BEGIN

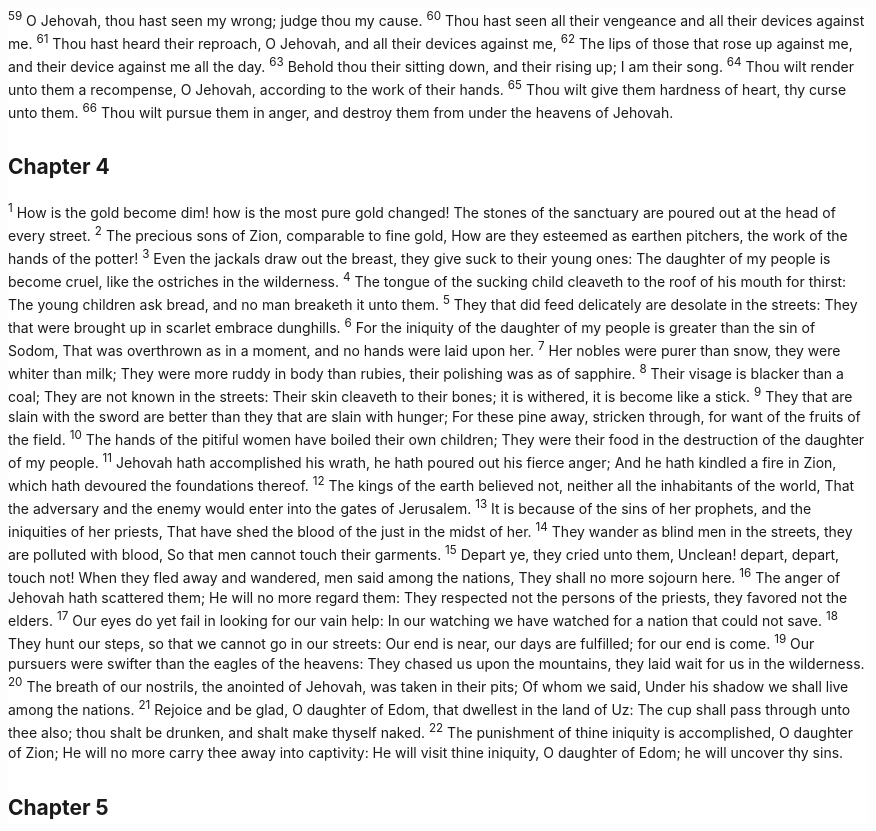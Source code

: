 <sup>59</sup> O Jehovah, thou hast seen my wrong; judge thou my cause.
<sup>60</sup> Thou hast seen all their vengeance and all their devices against me.
<sup>61</sup> Thou hast heard their reproach, O Jehovah, and all their devices against me,
<sup>62</sup> The lips of those that rose up against me, and their device against me all the day.
<sup>63</sup> Behold thou their sitting down, and their rising up; I am their song.
<sup>64</sup> Thou wilt render unto them a recompense, O Jehovah, according to the work of their hands.
<sup>65</sup> Thou wilt give them hardness of heart, thy curse unto them.
<sup>66</sup> Thou wilt pursue them in anger, and destroy them from under the heavens of Jehovah.
## Chapter 4

<sup>1</sup> How is the gold become dim! how is the most pure gold changed! The stones of the sanctuary are poured out at the head of every street.
<sup>2</sup> The precious sons of Zion, comparable to fine gold, How are they esteemed as earthen pitchers, the work of the hands of the potter!
<sup>3</sup> Even the jackals draw out the breast, they give suck to their young ones: The daughter of my people is become cruel, like the ostriches in the wilderness.
<sup>4</sup> The tongue of the sucking child cleaveth to the roof of his mouth for thirst: The young children ask bread, and no man breaketh it unto them.
<sup>5</sup> They that did feed delicately are desolate in the streets: They that were brought up in scarlet embrace dunghills.
<sup>6</sup> For the iniquity of the daughter of my people is greater than the sin of Sodom, That was overthrown as in a moment, and no hands were laid upon her.
<sup>7</sup> Her nobles were purer than snow, they were whiter than milk; They were more ruddy in body than rubies, their polishing was as of sapphire.
<sup>8</sup> Their visage is blacker than a coal; They are not known in the streets: Their skin cleaveth to their bones; it is withered, it is become like a stick.
<sup>9</sup> They that are slain with the sword are better than they that are slain with hunger; For these pine away, stricken through, for want of the fruits of the field.
<sup>10</sup> The hands of the pitiful women have boiled their own children; They were their food in the destruction of the daughter of my people.
<sup>11</sup> Jehovah hath accomplished his wrath, he hath poured out his fierce anger; And he hath kindled a fire in Zion, which hath devoured the foundations thereof.
<sup>12</sup> The kings of the earth believed not, neither all the inhabitants of the world, That the adversary and the enemy would enter into the gates of Jerusalem.
<sup>13</sup> It is because of the sins of her prophets, and the iniquities of her priests, That have shed the blood of the just in the midst of her.
<sup>14</sup> They wander as blind men in the streets, they are polluted with blood, So that men cannot touch their garments.
<sup>15</sup> Depart ye, they cried unto them, Unclean! depart, depart, touch not! When they fled away and wandered, men said among the nations, They shall no more sojourn here.
<sup>16</sup> The anger of Jehovah hath scattered them; He will no more regard them: They respected not the persons of the priests, they favored not the elders.
<sup>17</sup> Our eyes do yet fail in looking for our vain help: In our watching we have watched for a nation that could not save.
<sup>18</sup> They hunt our steps, so that we cannot go in our streets: Our end is near, our days are fulfilled; for our end is come.
<sup>19</sup> Our pursuers were swifter than the eagles of the heavens: They chased us upon the mountains, they laid wait for us in the wilderness.
<sup>20</sup> The breath of our nostrils, the anointed of Jehovah, was taken in their pits; Of whom we said, Under his shadow we shall live among the nations.
<sup>21</sup> Rejoice and be glad, O daughter of Edom, that dwellest in the land of Uz: The cup shall pass through unto thee also; thou shalt be drunken, and shalt make thyself naked.
<sup>22</sup> The punishment of thine iniquity is accomplished, O daughter of Zion; He will no more carry thee away into captivity: He will visit thine iniquity, O daughter of Edom; he will uncover thy sins.
## Chapter 5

END

Read the entries and pick out all lines that include the word "nations".

<sup>15</sup> Depart ye, they cried unto them, Unclean! depart, depart, touch not! When they fled away and wandered, men said among the nations, They shall no more sojourn here.
<sup>20</sup> The breath of our nostrils, the anointed of Jehovah, was taken in their pits; Of whom we said, Under his shadow we shall live among the nations.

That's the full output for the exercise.